Wednesday, December 09, 2020

 Good grief! Is there no end to the calamity!

The silver lining that gave hope to newspapers around the country – “It can’t get any worse” – has been drowned by the dark clouds of the coronavirus, which has closed more than 60 newsrooms in America in 2020.

Among entities that has their claws on the BJ over the decades:

Sound Publishing in Washington state laid off 70 people in its Washington and Alaska newsrooms. Sound Publishing owns 49 newsrooms, and the layoffs make up 20% of its workforce. Sound also suspended four print publications in Kitsap County and reduced staff.

Seven McClatchy newspapers will move out of their newsrooms and work remotely for the rest of the year. They are the Miami Herald, the Charlotte (North Carolina) Observer, the McClatchy D.C. office, The State in Columbia, South Carolina, The Modesto (California) Bee, the Merced (California) Sun-Star and the San Luis Obispo (California) Tribune. McClatchy furloughed 4.4% of staff at its 30 papers around the country.

And in Ohio:

Three copy editors took buyouts at the Columbus (Ohio) Dispatch, Poynter. It is owned by Gannett.

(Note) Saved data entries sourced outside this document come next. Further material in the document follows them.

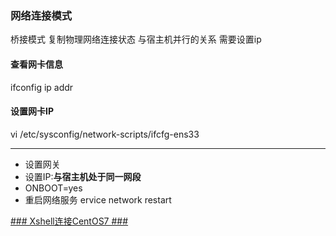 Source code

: ### 网络连接模式 ###
桥接模式 复制物理网络连接状态
与宿主机并行的关系
需要设置ip


#### 查看网卡信息 ####
ifconfig
ip addr


#### 设置网卡IP ####
vi /etc/sysconfig/network-scripts/ifcfg-ens33

----------
- 设置网关 
- 设置IP:**与宿主机处于同一网段**
- ONBOOT=yes
- 重启网络服务 
ervice network restart

[### Xshell连接CentOS7 ###](http://www.cnblogs.com/woider/p/6478617.html)

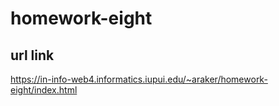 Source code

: # homework-eight
 
## url link

https://in-info-web4.informatics.iupui.edu/~araker/homework-eight/index.html
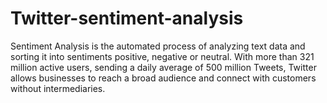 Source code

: # Twitter-sentiment-analysis
Sentiment Analysis is the automated process of analyzing text data and sorting it into sentiments positive, negative or neutral. With more than 321 million active users, sending a daily average of 500 million Tweets, Twitter allows businesses to reach a broad audience and connect with customers without intermediaries.
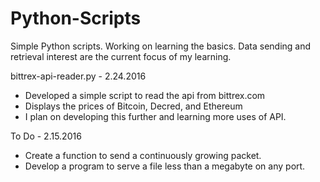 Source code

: # Python-Scripts
Simple Python scripts. Working on learning the basics. Data sending and retrieval interest are the current focus of my learning.

bittrex-api-reader.py - 2.24.2016
- Developed a simple script to read the api from bittrex.com
- Displays the prices of Bitcoin, Decred, and Ethereum
- I plan on developing this further and learning more uses of API.

To Do - 2.15.2016

- Create a function to send a continuously growing packet. 
- Develop a program to serve a file less than a megabyte on any port.
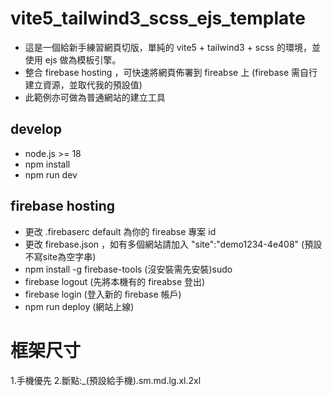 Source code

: # vite5_tailwind3_scss_ejs_template

- 這是一個給新手練習網頁切版，單純的 vite5 + tailwind3 + scss 的環境，並使用 ejs 做為模板引擎。
- 整合 firebase hosting ，可快速將網頁佈署到 fireabse 上 (firebase 需自行建立資源，並取代我的預設值)
- 此範例亦可做為普通網站的建立工具

## develop

- node.js >= 18
- npm install
- npm run dev

## firebase hosting

- 更改 .firebaserc default 為你的 fireabse 專案 id
- 更改 firebase.json ，如有多個網站請加入 "site":"demo1234-4e408" (預設不寫site為空字串)
- npm install -g firebase-tools (沒安裝需先安裝)sudo
- firebase logout (先將本機有的 fireabse 登出)
- firebase login (登入新的 firebase 帳戶)
- npm run deploy (網站上線)

# 框架尺寸
1.手機優先
2.斷點:_(預設給手機).sm.md.lg.xl.2xl


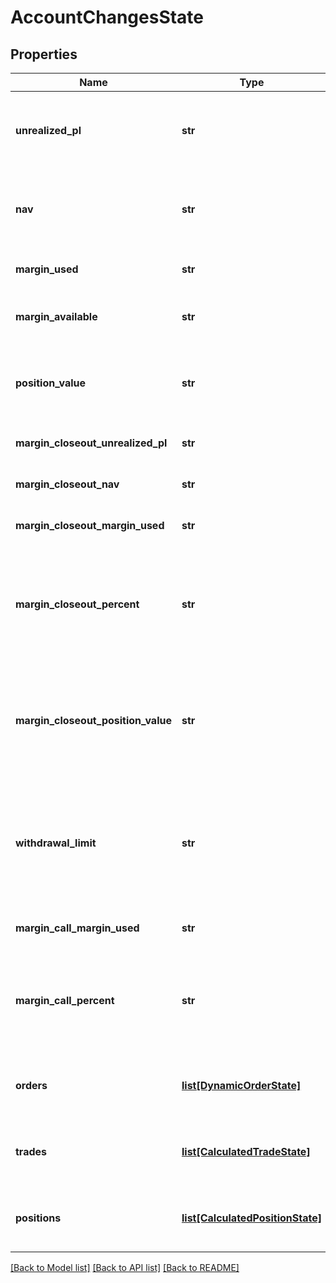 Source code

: # AccountChangesState

## Properties
Name | Type | Description | Notes
------------ | ------------- | ------------- | -------------
**unrealized_pl** | **str** | The total unrealized profit/loss for all Trades currently open in the Account. | [optional] 
**nav** | **str** | The net asset value of the Account. Equal to Account balance + unrealizedPL. | [optional] 
**margin_used** | **str** | Margin currently used for the Account. | [optional] 
**margin_available** | **str** | Margin available for Account currency. | [optional] 
**position_value** | **str** | The value of the Account&#39;s open positions represented in the Account&#39;s home currency. | [optional] 
**margin_closeout_unrealized_pl** | **str** | The Account&#39;s margin closeout unrealized PL. | [optional] 
**margin_closeout_nav** | **str** | The Account&#39;s margin closeout NAV. | [optional] 
**margin_closeout_margin_used** | **str** | The Account&#39;s margin closeout margin used. | [optional] 
**margin_closeout_percent** | **str** | The Account&#39;s margin closeout percentage. When this value is 1.0 or above the Account is in a margin closeout situation. | [optional] 
**margin_closeout_position_value** | **str** | The value of the Account&#39;s open positions as used for margin closeout calculations represented in the Account&#39;s home currency. | [optional] 
**withdrawal_limit** | **str** | The current WithdrawalLimit for the account which will be zero or a positive value indicating how much can be withdrawn from the account. | [optional] 
**margin_call_margin_used** | **str** | The Account&#39;s margin call margin used. | [optional] 
**margin_call_percent** | **str** | The Account&#39;s margin call percentage. When this value is 1.0 or above the Account is in a margin call situation. | [optional] 
**orders** | [**list[DynamicOrderState]**](DynamicOrderState.md) | The price-dependent state of each pending Order in the Account. | [optional] 
**trades** | [**list[CalculatedTradeState]**](CalculatedTradeState.md) | The price-dependent state for each open Trade in the Account. | [optional] 
**positions** | [**list[CalculatedPositionState]**](CalculatedPositionState.md) | The price-dependent state for each open Position in the Account. | [optional] 

[[Back to Model list]](../README.md#documentation-for-models) [[Back to API list]](../README.md#documentation-for-api-endpoints) [[Back to README]](../README.md)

Cleveland Scene in Ohio laid off five staffers.

Mount Vernon (Ohio) News, which was locally owned, was sold to Metric Media LLC, cut down to two print days a week and took down its paywall online.

It didn’t matter whether the newspaper was large or small, either.

Hell, the birthplace of the Pulitzer Prizes,  the St. Louis Post Dispatch, eliminated a digital sports editor position. It is owned by Lee Enterprises.

Tribune Publishing announced permanent pay cuts of between 2% and 10% and executives will take pay cuts. Tribune newsrooms include the Chicago Tribune, New York Daily News, The Baltimore Sun and The Virginian-Pilot. It also had furloughs.

When newspapers suffer, so does democracy. They are the watchdogs who shine the public spotlight on corruption by politicians and businesses. Without newspapers, it’s a field day for the big, the bad and the ugly in America.